RDataFrame MT performance running on remote files

eguiraud · November 18, 2020, 9:14am

Hi,

Sounds good.

Great!

No, that should not cause a crash. Do you get a stacktrace? Can you share a minimal self-contained reproducer so that we can debug the crash on our side? Otherwise I suggest you compile the code with debug symbols (-g) and inspect the point of crash with gdb.

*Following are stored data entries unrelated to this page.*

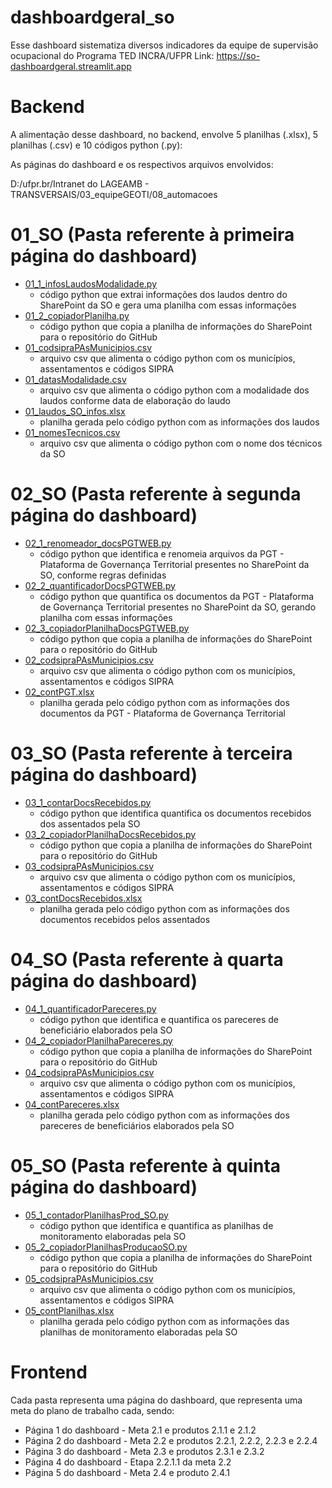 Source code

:# dashboardgeral_so

Esse dashboard sistematiza diversos indicadores da equipe de supervisão ocupacional do Programa TED INCRA/UFPR
Link: https://so-dashboardgeral.streamlit.app

# Backend

A alimentação desse dashboard, no backend, envolve 5 planilhas (.xlsx), 5 planilhas (.csv) e 10 códigos python (.py):

As páginas do dashboard e os respectivos arquivos envolvidos:

D:/ufpr.br/Intranet do LAGEAMB - TRANSVERSAIS/03_equipeGEOTI/08_automacoes

# 01_SO (Pasta referente à primeira página do dashboard)
- [01_1_infosLaudosModalidade.py](/01_SO/01_1_infosLaudosModalidade.py)
    - código python que extrai informações dos laudos dentro do SharePoint da SO e gera uma planilha com essas informações
- [01_2_copiadorPlanilha.py](/01_SO/01_2_copiadorPlanilha.py)
    - código python que copia a planilha de informações do SharePoint para o repositório do GitHub
- [01_codsipraPAsMunicipios.csv](/01_SO/01_codsipraPAsMunicipios.csv)
    - arquivo csv que alimenta o código python com os municípios, assentamentos e códigos SIPRA
- [01_datasModalidade.csv](/01_SO/01_datasModalidade.csv)
    - arquivo csv que alimenta o código python com a modalidade dos laudos conforme data de elaboração do laudo
- [01_laudos_SO_infos.xlsx](/01_SO/01_laudos_SO_infos.xlsx)
    - planilha gerada pelo código python com as informações dos laudos
- [01_nomesTecnicos.csv](/01_SO/01_nomesTecnicos.csv)
    - arquivo csv que alimenta o código python com o nome dos técnicos da SO

# 02_SO (Pasta referente à segunda página do dashboard)
- [02_1_renomeador_docsPGTWEB.py](/02_SO/02_1_renomeador_docsPGTWEB.py)
    - código python que identifica e renomeia arquivos da PGT - Plataforma de Governança Territorial presentes no SharePoint da SO, conforme regras definidas
- [02_2_quantificadorDocsPGTWEB.py](/02_SO/02_2_quantificadorDocsPGTWEB.py)
    - código python que quantifica os documentos da PGT - Plataforma de Governança Territorial presentes no SharePoint da SO, gerando planilha com essas informações
- [02_3_copiadorPlanilhaDocsPGTWEB.py](/02_SO/02_3_copiadorPlanilhaDocsPGTWEB.py)
    - código python que copia a planilha de informações do SharePoint para o repositório do GitHub
- [02_codsipraPAsMunicipios.csv](/02_SO/02_codsipraPAsMunicipios.csv)
    - arquivo csv que alimenta o código python com os municípios, assentamentos e códigos SIPRA
- [02_contPGT.xlsx](/02_SO/02_contPGT.xlsx)
    - planilha gerada pelo código python com as informações dos documentos da PGT - Plataforma de Governança Territorial

# 03_SO (Pasta referente à terceira página do dashboard)
- [03_1_contarDocsRecebidos.py](/03_SO/03_1_contarDocsRecebidos.py)
    - código python que identifica quantifica os documentos recebidos dos assentados pela SO
- [03_2_copiadorPlanilhaDocsRecebidos.py](/03_SO/03_2_copiadorPlanilhaDocsRecebidos.py)
    - código python que copia a planilha de informações do SharePoint para o repositório do GitHub
- [03_codsipraPAsMunicipios.csv](/03_SO/03_codsipraPAsMunicipios.csv)
    - arquivo csv que alimenta o código python com os municípios, assentamentos e códigos SIPRA
- [03_contDocsRecebidos.xlsx](/03_SO/03_contDocsRecebidos.xlsx)
    - planilha gerada pelo código python com as informações dos documentos recebidos pelos assentados

# 04_SO (Pasta referente à quarta página do dashboard)
- [04_1_quantificadorPareceres.py](/04_SO/04_1_quantificadorPareceres.py)
    - código python que identifica e quantifica os pareceres de beneficiário elaborados pela SO
- [04_2_copiadorPlanilhaPareceres.py](/04_SO/04_2_copiadorPlanilhaPareceres.py)
    - código python que copia a planilha de informações do SharePoint para o repositório do GitHub
- [04_codsipraPAsMunicipios.csv](/04_SO/04_codsipraPAsMunicipios.csv)
    - arquivo csv que alimenta o código python com os municípios, assentamentos e códigos SIPRA
- [04_contPareceres.xlsx](/04_SO/04_contPareceres.xlsx)
    - planilha gerada pelo código python com as informações dos pareceres de beneficiários elaborados pela SO

# 05_SO (Pasta referente à quinta página do dashboard)
- [05_1_contadorPlanilhasProd_SO.py](/05_SO/05_1_contadorPlanilhasProd_SO.py)
    - código python que identifica e quantifica as planilhas de monitoramento elaboradas pela SO
- [05_2_copiadorPlanilhasProducaoSO.py](/05_SO/05_2_copiadorPlanilhasProducaoSO.py)
    - código python que copia a planilha de informações do SharePoint para o repositório do GitHub
- [05_codsipraPAsMunicipios.csv](/05_SO/05_codsipraPAsMunicipios.csv)
    - arquivo csv que alimenta o código python com os municípios, assentamentos e códigos SIPRA
- [05_contPlanilhas.xlsx](/05_SO/05_contPlanilhas.xlsx)
    - planilha gerada pelo código python com as informações das planilhas de monitoramento elaboradas pela SO

# Frontend
Cada pasta representa uma página do dashboard, que representa uma meta do plano de trabalho cada, sendo:

- Página 1 do dashboard - Meta 2.1 e produtos 2.1.1 e 2.1.2
- Página 2 do dashboard - Meta 2.2 e produtos 2.2.1, 2.2.2, 2.2.3 e 2.2.4
- Página 3 do dashboard - Meta 2.3 e produtos 2.3.1 e 2.3.2
- Página 4 do dashboard - Etapa 2.2.1.1 da meta 2.2
- Página 5 do dashboard - Meta 2.4 e produto 2.4.1
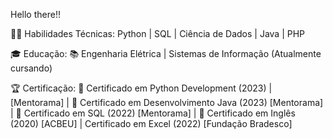 Hello there!! 

👨‍💻 Habilidades Técnicas: Python | SQL | Ciência de Dados | Java | PHP

🎓 Educação: 📚 Engenharia Elétrica | Sistemas de Informação (Atualmente cursando)

🏆 Certificação: 📜 Certificado em Python Development (2023) | [Mentorama] | 📜 Certificado em Desenvolvimento Java (2023) [Mentorama] | 📜 Certificado em SQL (2022) [Mentorama] | 📜 Certificado em Inglês (2020) [ACBEU] | Certificado em Excel (2022) [Fundação Bradesco]
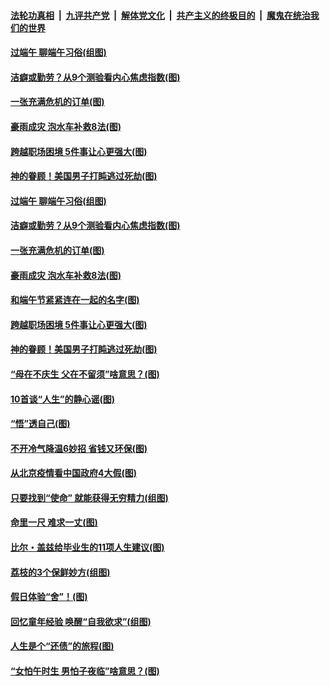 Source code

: ####  [法轮功真相](../../../../basic/blob/master/README.md?t=06251031) &nbsp;|&nbsp; [九评共产党](../../../../9ping.md/blob/master/README.md?t=06251031) &nbsp;|&nbsp; [解体党文化](../../../../jtdwh.md/blob/master/README.md?t=06251031)  &nbsp;|&nbsp; [共产主义的终极目的](../../../../gczydzjmd.md/blob/master/README.md?t=06251031) &nbsp;|&nbsp; [魔鬼在统治我们的世界](../../../../mgztzwmdsj.md/blob/master/README.md?t=06251031) 

#### [过端午 聊端午习俗(组图)](../pages/p8/937246.md?t=06251031) 

#### [洁癖或勤劳？从9个测验看内心焦虑指数(图)](../pages/p8/937558.md?t=06251031) 

#### [一张充满危机的订单(图)](../pages/p8/936981.md?t=06251031) 

#### [豪雨成灾 泡水车补救8法(图)](../pages/p8/937526.md?t=06251031) 

#### [跨越职场困境 5件事让心更强大(图)](../pages/p8/937375.md?t=06251031) 

#### [神的眷顾！美国男子打盹逃过死劫(图)](../pages/p8/936985.md?t=06251031) 

#### [过端午 聊端午习俗(组图)](../pages/p8/937246.md?t=06251031) 

#### [洁癖或勤劳？从9个测验看内心焦虑指数(图)](../pages/p8/937558.md?t=06251031) 

#### [一张充满危机的订单(图)](../pages/p8/936981.md?t=06251031) 

#### [豪雨成灾 泡水车补救8法(图)](../pages/p8/937526.md?t=06251031) 

#### [和端午节紧紧连在一起的名字(图)](../pages/p8/937448.md?t=06251031) 

#### [跨越职场困境 5件事让心更强大(图)](../pages/p8/937375.md?t=06251031) 

#### [神的眷顾！美国男子打盹逃过死劫(图)](../pages/p8/936985.md?t=06251031) 

#### [“母在不庆生 父在不留须”啥意思？(图)](../pages/p8/937234.md?t=06251031) 

#### [10首谈“人生”的静心谣(图)](../pages/p8/936965.md?t=06251031) 

#### [“悟”透自己(图)](../pages/p8/936972.md?t=06251031) 

#### [不开冷气降温6妙招 省钱又环保(图)](../pages/p8/937329.md?t=06251031) 

#### [从北京疫情看中国政府4大假(图)](../pages/p8/937196.md?t=06251031) 

#### [只要找到“使命” 就能获得无穷精力(组图)](../pages/p8/937159.md?t=06251031) 

#### [命里一尺 难求一丈(图)](../pages/p8/936782.md?t=06251031) 

#### [比尔・盖兹给毕业生的11项人生建议(图)](../pages/p8/936231.md?t=06251031) 

#### [荔枝的3个保鲜妙方(组图)](../pages/p8/936950.md?t=06251031) 

#### [假日体验“舍”！(图)](../pages/p8/937183.md?t=06251031) 

#### [回忆童年经验 唤醒“自我欲求”(组图)](../pages/p8/937082.md?t=06251031) 

#### [人生是个“还债”的旅程(图)](../pages/p8/936768.md?t=06251031) 

#### [“女怕午时生 男怕子夜临”啥意思？(图)](../pages/p8/937081.md?t=06251031)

Ah I see this is now Crash when creating RDataFrame graph

If that becomes a problem you can use templates to write a generic My2DObservablestruct and two fill aggregate functions, one for the scalar case and one for the RVec case:

template <typename T>
class My2DObservablestruct {
  T values;
  RVec<int> categories;
};

template <typename T>
My2DObservablestruct<T> Build2DObservable(const T& values, const RVec<int> &categories) {
  return My2DObservablestruct<T>{values, categories};
}

// scalar fill
template <typename T>
void fill(TH2D &h, const My2DObservablestruct<T> &c) {
  h.Fill(...);
}

// vector fill
template <typename T>
void fill(TH2D &h, const My2DObservablestruct<RVec<T>> &c) {
  for (...)
    h.Fill(...);
}

// use as:
df.Define("categories_and_values", Build2DObservable<RVec<float>>, {...}).
  .Aggregate(..., fill<RVec<float>>, ...);

Unfortunately not, the type of the column matters because it tells RDF how to read the bytes from disk.

P.S.
better to take RVecs as const& function arguments to avoid extra copies: void fun(const RVec<float> &values) rather than void fun(RVec<float> values).